### WHAT THE TASK ASKS
Whenever "GetResumePointOk" appears in a line, please copy that line from the data.

### DATASET CONTENT
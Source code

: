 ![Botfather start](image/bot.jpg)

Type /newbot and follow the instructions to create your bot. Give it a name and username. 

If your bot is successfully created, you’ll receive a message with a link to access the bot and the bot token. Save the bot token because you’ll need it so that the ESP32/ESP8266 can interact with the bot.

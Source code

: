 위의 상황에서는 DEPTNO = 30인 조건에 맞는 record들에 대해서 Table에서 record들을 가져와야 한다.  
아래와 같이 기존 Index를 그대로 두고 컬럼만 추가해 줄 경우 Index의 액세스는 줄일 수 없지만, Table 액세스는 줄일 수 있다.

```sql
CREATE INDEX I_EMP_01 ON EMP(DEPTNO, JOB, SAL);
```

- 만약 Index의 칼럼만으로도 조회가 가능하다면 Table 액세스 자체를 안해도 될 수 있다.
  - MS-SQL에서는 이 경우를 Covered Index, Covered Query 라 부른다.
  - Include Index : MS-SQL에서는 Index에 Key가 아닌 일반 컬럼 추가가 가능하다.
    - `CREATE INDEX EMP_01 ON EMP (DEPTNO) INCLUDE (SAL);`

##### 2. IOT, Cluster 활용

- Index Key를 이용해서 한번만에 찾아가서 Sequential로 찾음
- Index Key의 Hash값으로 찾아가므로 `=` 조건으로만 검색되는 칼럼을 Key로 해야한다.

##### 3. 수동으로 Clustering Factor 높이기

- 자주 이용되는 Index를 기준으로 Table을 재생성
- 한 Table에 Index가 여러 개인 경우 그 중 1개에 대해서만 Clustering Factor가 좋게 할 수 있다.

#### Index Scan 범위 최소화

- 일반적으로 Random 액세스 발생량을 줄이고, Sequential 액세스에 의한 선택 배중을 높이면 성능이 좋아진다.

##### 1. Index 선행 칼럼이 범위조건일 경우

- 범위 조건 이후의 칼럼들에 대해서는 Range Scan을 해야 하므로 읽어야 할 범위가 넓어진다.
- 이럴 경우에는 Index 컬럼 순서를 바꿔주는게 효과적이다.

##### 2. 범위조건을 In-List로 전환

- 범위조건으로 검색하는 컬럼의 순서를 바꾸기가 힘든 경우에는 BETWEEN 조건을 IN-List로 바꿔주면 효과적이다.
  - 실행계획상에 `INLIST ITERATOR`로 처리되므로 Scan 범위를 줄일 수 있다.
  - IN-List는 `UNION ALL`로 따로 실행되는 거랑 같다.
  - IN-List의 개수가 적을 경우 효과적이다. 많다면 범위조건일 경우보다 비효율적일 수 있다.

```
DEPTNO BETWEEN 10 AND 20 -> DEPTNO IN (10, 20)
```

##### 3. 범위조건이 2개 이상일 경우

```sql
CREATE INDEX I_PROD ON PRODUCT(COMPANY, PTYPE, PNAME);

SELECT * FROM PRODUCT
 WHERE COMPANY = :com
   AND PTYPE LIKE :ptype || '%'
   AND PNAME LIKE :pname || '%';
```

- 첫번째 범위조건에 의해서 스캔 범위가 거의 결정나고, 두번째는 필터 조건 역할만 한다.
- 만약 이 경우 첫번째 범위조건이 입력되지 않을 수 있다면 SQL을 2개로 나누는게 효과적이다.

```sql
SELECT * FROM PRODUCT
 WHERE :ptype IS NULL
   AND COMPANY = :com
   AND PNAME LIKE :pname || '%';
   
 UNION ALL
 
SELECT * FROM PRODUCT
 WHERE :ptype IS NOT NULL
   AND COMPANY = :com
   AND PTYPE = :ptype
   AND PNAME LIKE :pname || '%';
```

==

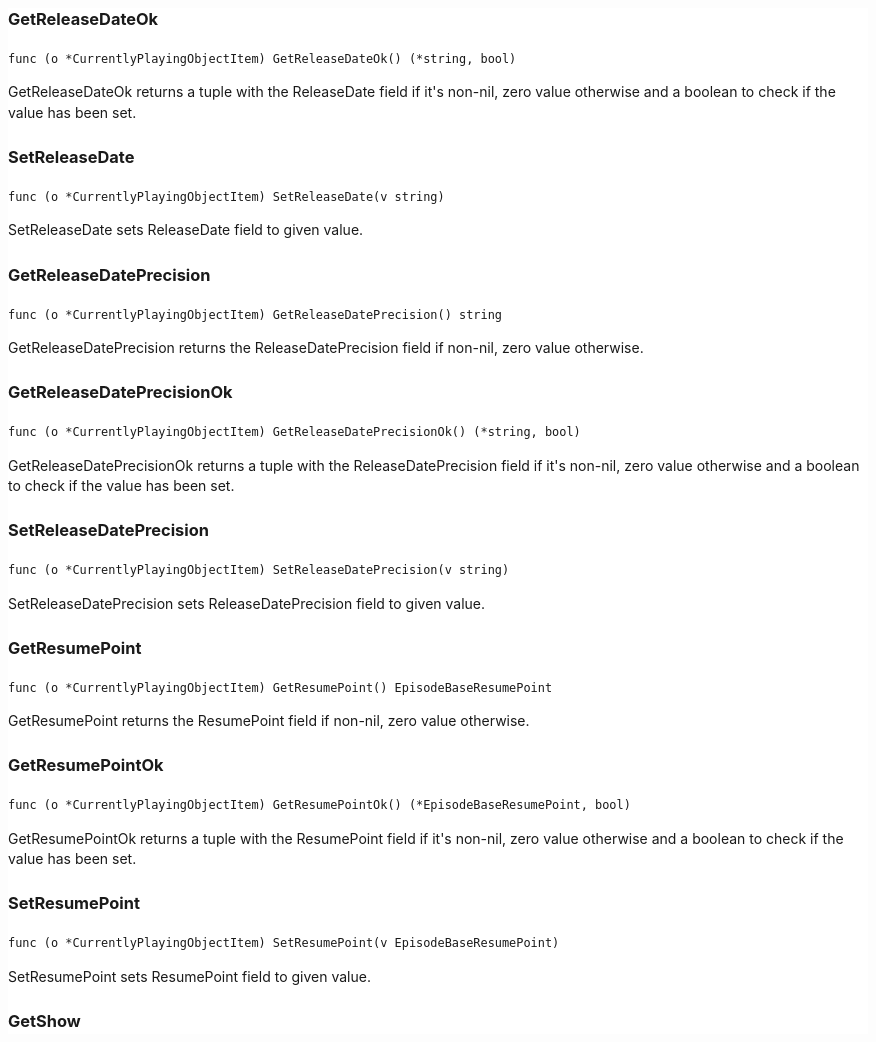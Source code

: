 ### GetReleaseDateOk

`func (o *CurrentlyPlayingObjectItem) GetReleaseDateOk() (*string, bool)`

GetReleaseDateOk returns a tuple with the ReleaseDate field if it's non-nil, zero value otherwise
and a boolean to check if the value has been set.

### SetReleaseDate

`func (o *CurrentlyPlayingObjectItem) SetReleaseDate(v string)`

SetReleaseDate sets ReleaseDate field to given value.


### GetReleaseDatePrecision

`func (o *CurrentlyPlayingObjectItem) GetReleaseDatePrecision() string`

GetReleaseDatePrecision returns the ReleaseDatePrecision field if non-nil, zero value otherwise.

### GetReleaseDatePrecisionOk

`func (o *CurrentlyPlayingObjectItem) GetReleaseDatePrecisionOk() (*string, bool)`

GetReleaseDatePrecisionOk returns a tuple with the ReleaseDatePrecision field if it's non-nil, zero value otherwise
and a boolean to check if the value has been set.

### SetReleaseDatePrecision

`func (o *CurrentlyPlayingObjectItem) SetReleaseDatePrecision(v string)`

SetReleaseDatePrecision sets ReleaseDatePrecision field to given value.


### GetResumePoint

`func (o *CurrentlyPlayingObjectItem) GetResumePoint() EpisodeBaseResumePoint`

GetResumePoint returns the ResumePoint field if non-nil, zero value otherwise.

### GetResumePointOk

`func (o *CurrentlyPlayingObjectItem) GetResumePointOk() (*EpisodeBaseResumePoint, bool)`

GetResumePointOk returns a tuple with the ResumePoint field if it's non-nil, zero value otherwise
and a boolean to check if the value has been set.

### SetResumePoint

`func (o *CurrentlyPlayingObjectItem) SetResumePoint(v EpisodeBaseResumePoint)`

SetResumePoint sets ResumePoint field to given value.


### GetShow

==

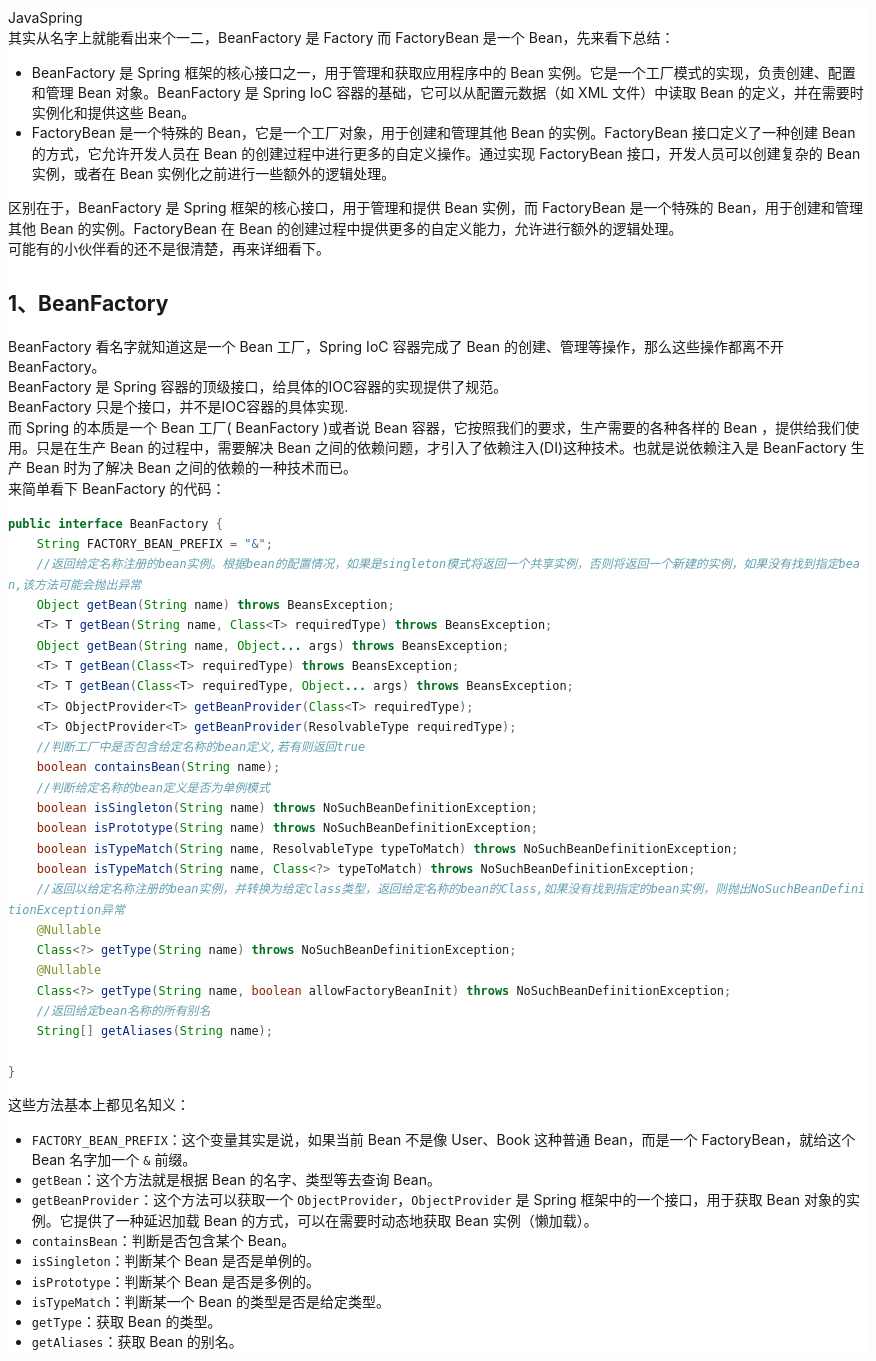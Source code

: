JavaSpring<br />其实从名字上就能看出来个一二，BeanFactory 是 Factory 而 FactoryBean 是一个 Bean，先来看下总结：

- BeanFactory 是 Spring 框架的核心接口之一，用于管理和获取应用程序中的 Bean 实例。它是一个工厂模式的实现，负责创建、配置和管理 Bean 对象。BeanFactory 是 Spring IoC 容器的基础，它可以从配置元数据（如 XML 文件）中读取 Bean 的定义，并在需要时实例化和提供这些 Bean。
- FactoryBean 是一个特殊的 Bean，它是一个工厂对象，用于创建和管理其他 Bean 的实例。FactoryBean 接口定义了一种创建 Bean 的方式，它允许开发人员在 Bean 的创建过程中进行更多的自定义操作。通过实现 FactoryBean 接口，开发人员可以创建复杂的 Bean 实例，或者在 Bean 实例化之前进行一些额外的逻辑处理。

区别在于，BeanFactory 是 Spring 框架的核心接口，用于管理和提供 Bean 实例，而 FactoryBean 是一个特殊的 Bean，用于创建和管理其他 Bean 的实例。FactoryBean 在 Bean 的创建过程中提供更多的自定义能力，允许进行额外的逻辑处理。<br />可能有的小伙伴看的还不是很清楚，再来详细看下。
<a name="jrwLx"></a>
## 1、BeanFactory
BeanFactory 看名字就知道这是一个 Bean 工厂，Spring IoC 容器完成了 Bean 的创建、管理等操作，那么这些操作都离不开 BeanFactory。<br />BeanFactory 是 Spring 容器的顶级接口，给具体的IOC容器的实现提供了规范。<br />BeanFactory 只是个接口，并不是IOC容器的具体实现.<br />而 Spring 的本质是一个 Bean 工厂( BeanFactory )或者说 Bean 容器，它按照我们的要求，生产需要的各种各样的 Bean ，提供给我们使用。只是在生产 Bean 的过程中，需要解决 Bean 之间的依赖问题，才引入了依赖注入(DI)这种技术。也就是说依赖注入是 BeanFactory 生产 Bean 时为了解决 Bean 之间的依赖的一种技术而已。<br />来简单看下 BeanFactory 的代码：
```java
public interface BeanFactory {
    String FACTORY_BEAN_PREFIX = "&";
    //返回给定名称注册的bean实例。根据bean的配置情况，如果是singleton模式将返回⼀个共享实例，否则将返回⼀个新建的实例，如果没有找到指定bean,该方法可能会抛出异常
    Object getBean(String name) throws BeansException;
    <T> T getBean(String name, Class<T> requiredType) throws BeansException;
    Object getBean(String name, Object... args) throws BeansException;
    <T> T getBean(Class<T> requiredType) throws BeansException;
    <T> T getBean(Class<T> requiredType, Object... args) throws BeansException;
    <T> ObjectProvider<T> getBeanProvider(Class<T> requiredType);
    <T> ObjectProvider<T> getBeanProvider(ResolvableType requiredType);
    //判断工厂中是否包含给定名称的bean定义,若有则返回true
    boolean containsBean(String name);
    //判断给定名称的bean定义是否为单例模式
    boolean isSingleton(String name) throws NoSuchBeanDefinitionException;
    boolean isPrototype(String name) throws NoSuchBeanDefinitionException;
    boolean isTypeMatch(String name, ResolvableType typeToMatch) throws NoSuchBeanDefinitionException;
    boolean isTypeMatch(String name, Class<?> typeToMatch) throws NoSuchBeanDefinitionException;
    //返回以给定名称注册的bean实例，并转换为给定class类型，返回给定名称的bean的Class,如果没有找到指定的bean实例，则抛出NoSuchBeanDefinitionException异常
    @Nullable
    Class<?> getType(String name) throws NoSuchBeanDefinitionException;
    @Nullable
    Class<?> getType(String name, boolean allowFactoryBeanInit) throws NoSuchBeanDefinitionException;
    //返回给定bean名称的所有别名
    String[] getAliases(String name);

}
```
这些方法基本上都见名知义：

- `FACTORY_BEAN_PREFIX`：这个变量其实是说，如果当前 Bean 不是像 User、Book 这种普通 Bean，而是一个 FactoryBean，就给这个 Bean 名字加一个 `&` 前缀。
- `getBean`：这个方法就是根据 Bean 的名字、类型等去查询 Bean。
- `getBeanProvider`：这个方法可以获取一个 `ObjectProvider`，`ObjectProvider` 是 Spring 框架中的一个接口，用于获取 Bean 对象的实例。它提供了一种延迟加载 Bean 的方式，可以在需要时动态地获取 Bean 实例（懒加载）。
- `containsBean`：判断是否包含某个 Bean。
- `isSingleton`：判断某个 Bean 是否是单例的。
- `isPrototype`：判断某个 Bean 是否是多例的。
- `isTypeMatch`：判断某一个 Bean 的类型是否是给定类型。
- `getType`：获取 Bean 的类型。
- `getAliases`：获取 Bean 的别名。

### ANSWER SECTION
### GetResumePointOk
`func (o *CurrentlyPlayingObjectItem) GetResumePointOk() (*EpisodeBaseResumePoint, bool)`
GetResumePointOk returns a tuple with the ResumePoint field if it's non-nil, zero value otherwise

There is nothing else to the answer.